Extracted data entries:

····················

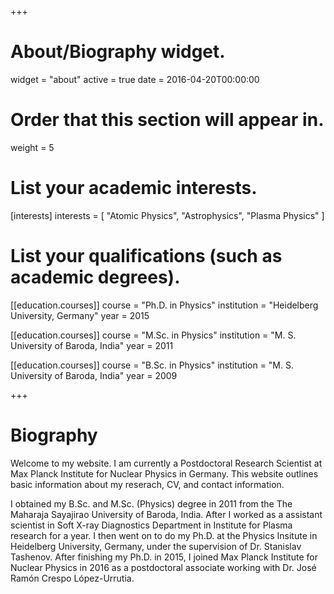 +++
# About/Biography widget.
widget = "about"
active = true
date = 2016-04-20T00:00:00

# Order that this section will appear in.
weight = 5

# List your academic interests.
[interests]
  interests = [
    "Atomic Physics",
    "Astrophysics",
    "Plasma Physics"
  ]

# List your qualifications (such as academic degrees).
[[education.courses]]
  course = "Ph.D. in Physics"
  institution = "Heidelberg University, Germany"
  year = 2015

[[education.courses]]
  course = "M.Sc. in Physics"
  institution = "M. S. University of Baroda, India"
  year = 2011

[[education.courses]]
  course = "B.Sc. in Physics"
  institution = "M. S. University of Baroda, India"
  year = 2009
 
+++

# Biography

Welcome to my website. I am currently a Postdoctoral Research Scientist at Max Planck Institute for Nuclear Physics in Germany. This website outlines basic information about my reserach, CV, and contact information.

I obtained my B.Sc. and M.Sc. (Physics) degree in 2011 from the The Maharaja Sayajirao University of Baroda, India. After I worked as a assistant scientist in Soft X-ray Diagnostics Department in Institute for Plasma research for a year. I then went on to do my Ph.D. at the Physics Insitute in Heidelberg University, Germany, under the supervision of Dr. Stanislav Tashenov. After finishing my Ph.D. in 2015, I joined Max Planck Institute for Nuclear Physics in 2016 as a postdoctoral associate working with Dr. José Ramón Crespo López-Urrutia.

····················

## Prompt
All of the records above should be written out exactly, with the pictures left out.

## Output for this exercise
 +++
# About/Biography widget.
widget = "about"
active = true
date = 2016-04-20T00:00:00

# Order that this section will appear in.
weight = 5

# List your academic interests.
[interests]
  interests = [
    "Atomic Physics",
    "Astrophysics",
    "Plasma Physics"
  ]

# List your qualifications (such as academic degrees).
[[education.courses]]
  course = "Ph.D. in Physics"
  institution = "Heidelberg University, Germany"
  year = 2015

[[education.courses]]
  course = "M.Sc. in Physics"
  institution = "M. S. University of Baroda, India"
  year = 2011

[[education.courses]]
  course = "B.Sc. in Physics"
  institution = "M. S. University of Baroda, India"
  year = 2009
 
+++

# Biography

Welcome to my website. I am currently a Postdoctoral Research Scientist at Max Planck Institute for Nuclear Physics in Germany. This website outlines basic information about my reserach, CV, and contact information.

I obtained my B.Sc. and M.Sc. (Physics) degree in 2011 from the The Maharaja Sayajirao University of Baroda, India. After I worked as a assistant scientist in Soft X-ray Diagnostics Department in Institute for Plasma research for a year. I then went on to do my Ph.D. at the Physics Insitute in Heidelberg University, Germany, under the supervision of Dr. Stanislav Tashenov. After finishing my Ph.D. in 2015, I joined Max Planck Institute for Nuclear Physics in 2016 as a postdoctoral associate working with Dr. José Ramón Crespo López-Urrutia.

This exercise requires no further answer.